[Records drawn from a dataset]
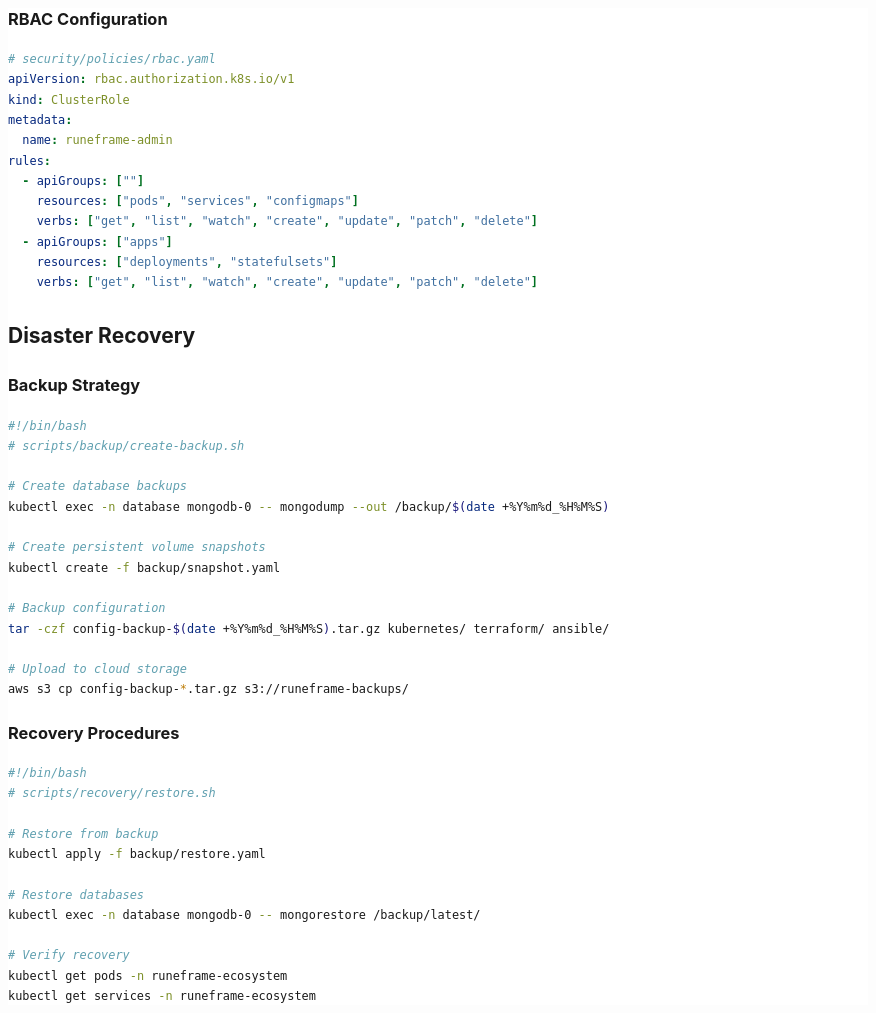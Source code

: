 ### RBAC Configuration

```yaml
# security/policies/rbac.yaml
apiVersion: rbac.authorization.k8s.io/v1
kind: ClusterRole
metadata:
  name: runeframe-admin
rules:
  - apiGroups: [""]
    resources: ["pods", "services", "configmaps"]
    verbs: ["get", "list", "watch", "create", "update", "patch", "delete"]
  - apiGroups: ["apps"]
    resources: ["deployments", "statefulsets"]
    verbs: ["get", "list", "watch", "create", "update", "patch", "delete"]
```

## Disaster Recovery

### Backup Strategy

```bash
#!/bin/bash
# scripts/backup/create-backup.sh

# Create database backups
kubectl exec -n database mongodb-0 -- mongodump --out /backup/$(date +%Y%m%d_%H%M%S)

# Create persistent volume snapshots
kubectl create -f backup/snapshot.yaml

# Backup configuration
tar -czf config-backup-$(date +%Y%m%d_%H%M%S).tar.gz kubernetes/ terraform/ ansible/

# Upload to cloud storage
aws s3 cp config-backup-*.tar.gz s3://runeframe-backups/
```

### Recovery Procedures

```bash
#!/bin/bash
# scripts/recovery/restore.sh

# Restore from backup
kubectl apply -f backup/restore.yaml

# Restore databases
kubectl exec -n database mongodb-0 -- mongorestore /backup/latest/

# Verify recovery
kubectl get pods -n runeframe-ecosystem
kubectl get services -n runeframe-ecosystem
```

» **WORK TO BE COMPLETED**
Counting only lines that hold "runeframe", state how many appear in the records, and give nothing but the number.

» **FINAL ANSWER**
4